Busy sailing beach a challenge for Wilmette Park District
Wilmette Park District Lakefront Manager Holly Specht (right) and assistant lakefront manager Tim Amorella (left) look over the stand up paddle racks at the Gillson Park Sailing Beach. | Buzz Orr~Sun-Times Media
WHAT: Gillson sailing beach
SIZE: 800’ long, 300’ wide
BOATS: 179 catamarans, 290 monohull boats, 40 paddleboards
Updated: March 22, 2013 7:03AM
WILMETTE — The Gillson Park sailing beach is a popular summer destination for sailors, kayakers, windsurfers and stand-up paddleboard users — so popular that Wilmette Park District officials now face the same challenge traffic cops have on busy corners; how to keep everyone moving safely along.
Officials are eyeing potential conflicts between boaters and patrons who use the stand-up boards. With more than 400 boats and dozens of paddleboard users who call Gillson home during the May-October season, they want to find a solution quickly.
“The principal issue we have is that of a congested runway,” Park Board President Jim Brault said Feb. 11.
Right now, district staff are considering three general options, all of which they hope to research and bring back to the park board’s recreation committee on March 18:
• Moving paddleboard users just south of Gillson’s swimming beach, to a section of what is now called the South Beach non-swimming area;
• Moving paddleboard use to Langdon Beach, north of all Gillson operations;
• Extending the current sailing beach, which is just north of the swimming beach, further south, separating the two uses, while operating in the same general area.
Each option comes with its own potential problems, district Recreation Superintendent Kathy Bingham said last week. For instance, Langdon suffers from a lack of parking spaces, while moving paddleboard users to different spots along Gillson raises difficulties when patrons use both boats and paddleboards, she said.
Staff also must consider how much it would cost to move existing paddleboard racks, or build new ones, lakefront manager Holly Specht said Feb. 18.
“There are actually a lot of costs involved in moving (paddle board operations),” she said. “For instance, If you move paddle boarders you are going to need new buoys and anchors, and that’s a cost. You also have the costs of additional personnel to handle security wherever you move them.”
Stand-up boards, steered with a paddle by a user who is generally tethered to the board, have become increasingly popular, Bingham said Feb. 14. While district staff saw only a few in 2011, last year about 40 paddleboard users rented rack space at Gillson, she said.

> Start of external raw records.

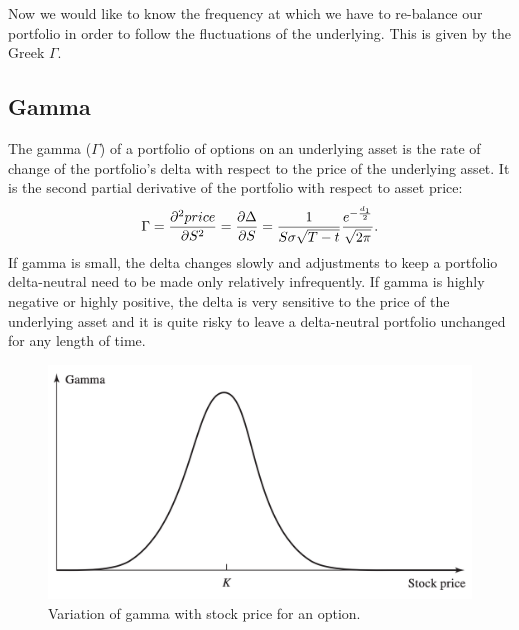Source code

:  Now we would like to know the frequency at which we have to re-balance our portfolio in order to follow the fluctuations of the underlying. This is given by the Greek $\Gamma$.

\subsection{Gamma} %
The gamma ($\Gamma$) of a portfolio of options on an underlying asset is the rate of change of the portfolio's delta with respect to the price of the underlying asset. It is the second partial derivative of the portfolio with respect to asset price:
\begin{equation}
    \Gamma = \pdv[2]{price}{S} = \pdv{\Delta}{S} = \dfrac{1}{S\sigma\sqrt{T-t}}\dfrac{e^{-\frac{d_1}{2}}}{\sqrt{2\pi}}.
\end{equation}
If gamma is small, the delta changes slowly and adjustments to keep a portfolio delta-neutral need to be made only relatively infrequently. If gamma is highly negative or highly positive, the delta is very sensitive to the price of the underlying asset and it is quite risky to leave a delta-neutral portfolio unchanged for any length of time.
\begin{figure}[htp]
    \centering
    \includegraphics[scale=0.2]{fig/tmp/fig14.png}
    \caption{Variation of gamma with stock price for an option.}
    \label{fig:gamma}
\end{figure}

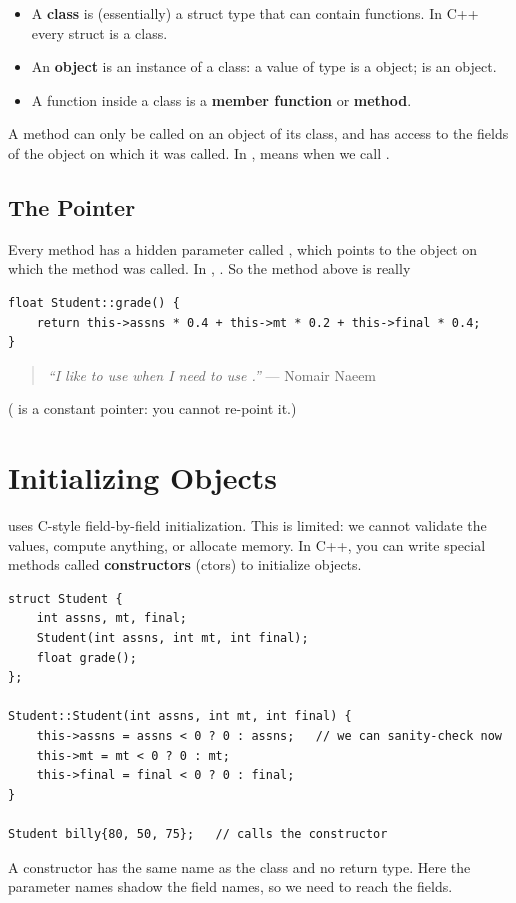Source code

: \begin{definition}
\begin{itemize}
  \item A \textbf{class} is (essentially) a struct type that can contain
        functions. In C++ every struct is a class.
  \item An \textbf{object} is an instance of a class: a value of type
         is a  object;  is an object.
  \item A function inside a class is a \textbf{member function} or
        \textbf{method}.
\end{itemize}
\end{definition}

A method can only be called on an object of its class, and has access to the
fields of the object on which it was called. In , 
means  when we call .

\subsection{The  Pointer}
Every method has a hidden parameter called , which points to the
object on which the method was called. In ,
. So the method above is really
\begin{lstlisting}[style=cpp]
float Student::grade() {
    return this->assns * 0.4 + this->mt * 0.2 + this->final * 0.4;
}
\end{lstlisting}
\begin{quote}
\textit{``I like to use  when I need to use .''} --- Nomair
Naeem
\end{quote}
( is a constant pointer: you cannot re-point it.)

\section{Initializing Objects}
 uses C-style field-by-field initialization.
This is limited: we cannot validate the values, compute anything, or allocate
memory. In C++, you can write special methods called \textbf{constructors}
(ctors) to initialize objects.

\begin{lstlisting}[style=cpp]
struct Student {
    int assns, mt, final;
    Student(int assns, int mt, int final);
    float grade();
};

Student::Student(int assns, int mt, int final) {
    this->assns = assns < 0 ? 0 : assns;   // we can sanity-check now
    this->mt = mt < 0 ? 0 : mt;
    this->final = final < 0 ? 0 : final;
}

Student billy{80, 50, 75};   // calls the constructor
\end{lstlisting}
A constructor has the same name as the class and no return type. Here the
parameter names shadow the field names, so we need  to reach the
fields.

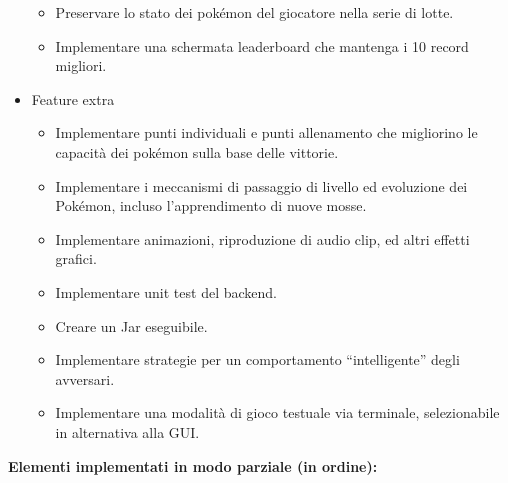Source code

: \documentclass{article}
\begin{document}
\begin{itemize}
\begin{itemize}
            \item Preservare lo stato dei pokémon del giocatore nella serie di lotte. {\color{green}\checkmark}
            
            \item Implementare una schermata leaderboard che mantenga i 10 record migliori. {\color{green}\checkmark}
    
        \end{itemize}

    \item Feature extra

        \begin{itemize}
        \setlength\itemsep{1em}

        \item Implementare punti individuali e punti allenamento che migliorino le capacità dei pokémon sulla base delle vittorie. {\color{yellow}\checkmark}

        \item Implementare i meccanismi di passaggio di livello ed evoluzione dei Pokémon, incluso l’apprendimento di nuove mosse. {\color{yellow}\checkmark}

        \item Implementare animazioni, riproduzione di audio clip, ed altri effetti grafici. {\color{yellow}\checkmark}

        \item Implementare unit test del backend.

        \item Creare un Jar eseguibile.

        \item Implementare strategie per un comportamento “intelligente” degli avversari.

        \item Implementare una modalità di gioco testuale via terminale, selezionabile in alternativa alla GUI.

        \end{itemize}

    \vspace{5pt}

\end{itemize}

\textbf{Elementi implementati in modo parziale (in ordine):} \vspace{4pt}
\end{document}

Many of the users are still on a learning curve, “so they spend more time in the water than on their paddles,” Bingham added. “Sailors can’t see them when they’re in the water, if there are any waves at all. They fear they are going to have an accident.”
Bingham’s staff has asked beach users for input on how to cut the potential for collisions – none of which have thus far been reported, she emphasized.
Wilmette resident Mary Ten Eick and her husband Robert sail; Mary Ten Eick said Feb. 18 that the problem of how to coordinate sailors and paddlers “is a tough one.” She said moving paddleboard use to the south end of the sailing beach might work. If that happens, she said, users should be instructed to paddle south rather than north, in order to keep clear of boaters. She didn’t think moving paddleboard use to Langdon Beach would be practical because of parking considerations.
Ten Eick said park district staff handled security at the sailing beach better last summer than had been the case in previous seasons. Security — including making sure sailing beach users had proper passes — has been a concern with some boaters, she said.